I could almost imagine that a needed mandrel might flex enough to require something akin to a single-point rolling operation, which I've never heard of, since a substantial length of threading is often applied, or more likely that the ID of the tube might end up out of spec (oversized) from the rolling operation.
I can't recall having ever seen a steerer that appeared to have rolled threads, but have noticed that new ones always look to have cut threads.
And, if any maker did use rolled threads on a steerer, you would think that they would tout this in their marketing, as it would likely have been costly to accomplish. But then, they would have to be able to say that they also rolled or formed the flat or groove, so as to be seen as consistent in whatever argument for rolled threads that they put forth.
So, in the well-remembered words of my enthusiastic high school trigonometry instructor Mr. Kutnohorsky (or "Cut", as the hipsters referred to him), when referring to the use of any less-than-simplest approach to solving trig problems, "It's a nightmare".
Cheap department store bikes used them, and Steve at Bilenky seems to have some nicer ones - which you didn't believe. I have seen cheap steerers that are barely round and looked like some process far from a lathe was involved.

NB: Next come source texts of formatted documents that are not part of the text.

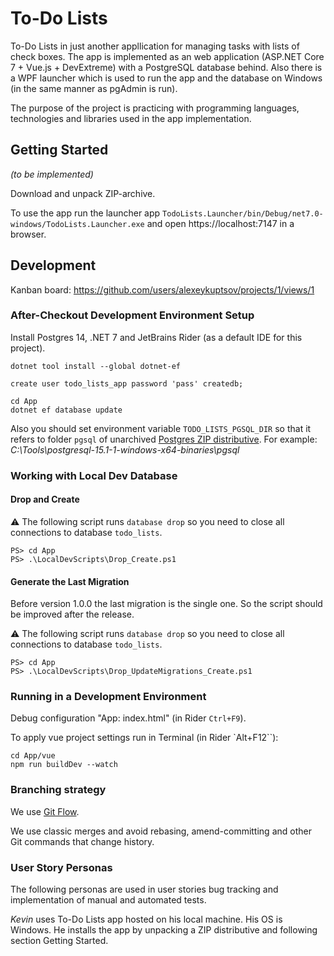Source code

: ﻿# To-Do Lists

To-Do Lists in just another appllication for managing tasks with lists of check boxes.
The app is implemented as an web application (ASP.NET Core 7 + Vue.js + DevExtreme) with a PostgreSQL database behind.
Also there is a WPF launcher which is used to run the app and the database on Windows (in the same manner as pgAdmin is run).

The purpose of the project is practicing with programming languages, technologies and libraries used in the app implementation.

## Getting Started

_(to be implemented)_

Download and unpack ZIP-archive.

To use the app run the launcher app `TodoLists.Launcher/bin/Debug/net7.0-windows/TodoLists.Launcher.exe` and open
https://localhost:7147 in a browser.

## Development

Kanban board: https://github.com/users/alexeykuptsov/projects/1/views/1

### After-Checkout Development Environment Setup

Install Postgres 14, .NET 7 and JetBrains Rider (as a default IDE for this project).

```shell
dotnet tool install --global dotnet-ef
```

```postgresql
create user todo_lists_app password 'pass' createdb;
```

```shell
cd App
dotnet ef database update
```

Also you should set environment variable `TODO_LISTS_PGSQL_DIR` so that it refers to folder `pgsql` of unarchived
[Postgres ZIP distributive](https://www.enterprisedb.com/download-postgresql-binaries).
For example: *C:\Tools\postgresql-15.1-1-windows-x64-binaries\pgsql*

### Working with Local Dev Database

#### Drop and Create

⚠
The following script runs `database drop` so you need to close all connections to database `todo_lists`.

```shell
PS> cd App
PS> .\LocalDevScripts\Drop_Create.ps1
```

#### Generate the Last Migration

Before version 1.0.0 the last migration is the single one.
So the script should be improved after the release.

⚠
The following script runs `database drop` so you need to close all connections to database `todo_lists`.

```shell
PS> cd App
PS> .\LocalDevScripts\Drop_UpdateMigrations_Create.ps1
```

### Running in a Development Environment

Debug configuration "App: index.html" (in Rider `Ctrl+F9`).

To apply vue project settings run in Terminal (in Rider `Alt+F12``):

```shell
cd App/vue
npm run buildDev --watch
```

### Branching strategy

We use [Git Flow](http://danielkummer.github.io/git-flow-cheatsheet/index.html).

We use classic merges and avoid rebasing, amend-committing and other Git commands that change history.

### User Story Personas

The following personas are used in user stories bug tracking and implementation of manual and automated tests.

*Kevin* uses To-Do Lists app hosted on his local machine.
His OS is Windows.
He installs the app by unpacking a ZIP distributive and following section Getting Started.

I'm coming into this "conflict" late, but you should consider that there is probably a good reason a lot of people think that some threads are rolled. It isn't because they all took tours of bike factories, or had rolling machines at the bike shop. Most shop employees wouldn't even consider that something threaded get that way in a process different than the frame prep tools they are familiar with. So if the rolled thread thing is a complete fabrication, who came up with it and why?
I believe that rolled threads were likely at some point because of what little I know about industrial processes prior to CNC - stamping and forming were much preferred for most of the 20th century because they tended to strengthen cheap steel and was much easier on the tooling. Now we think of everything being cut out of blocks of billet, but in decades past those types of machine operations were avoided.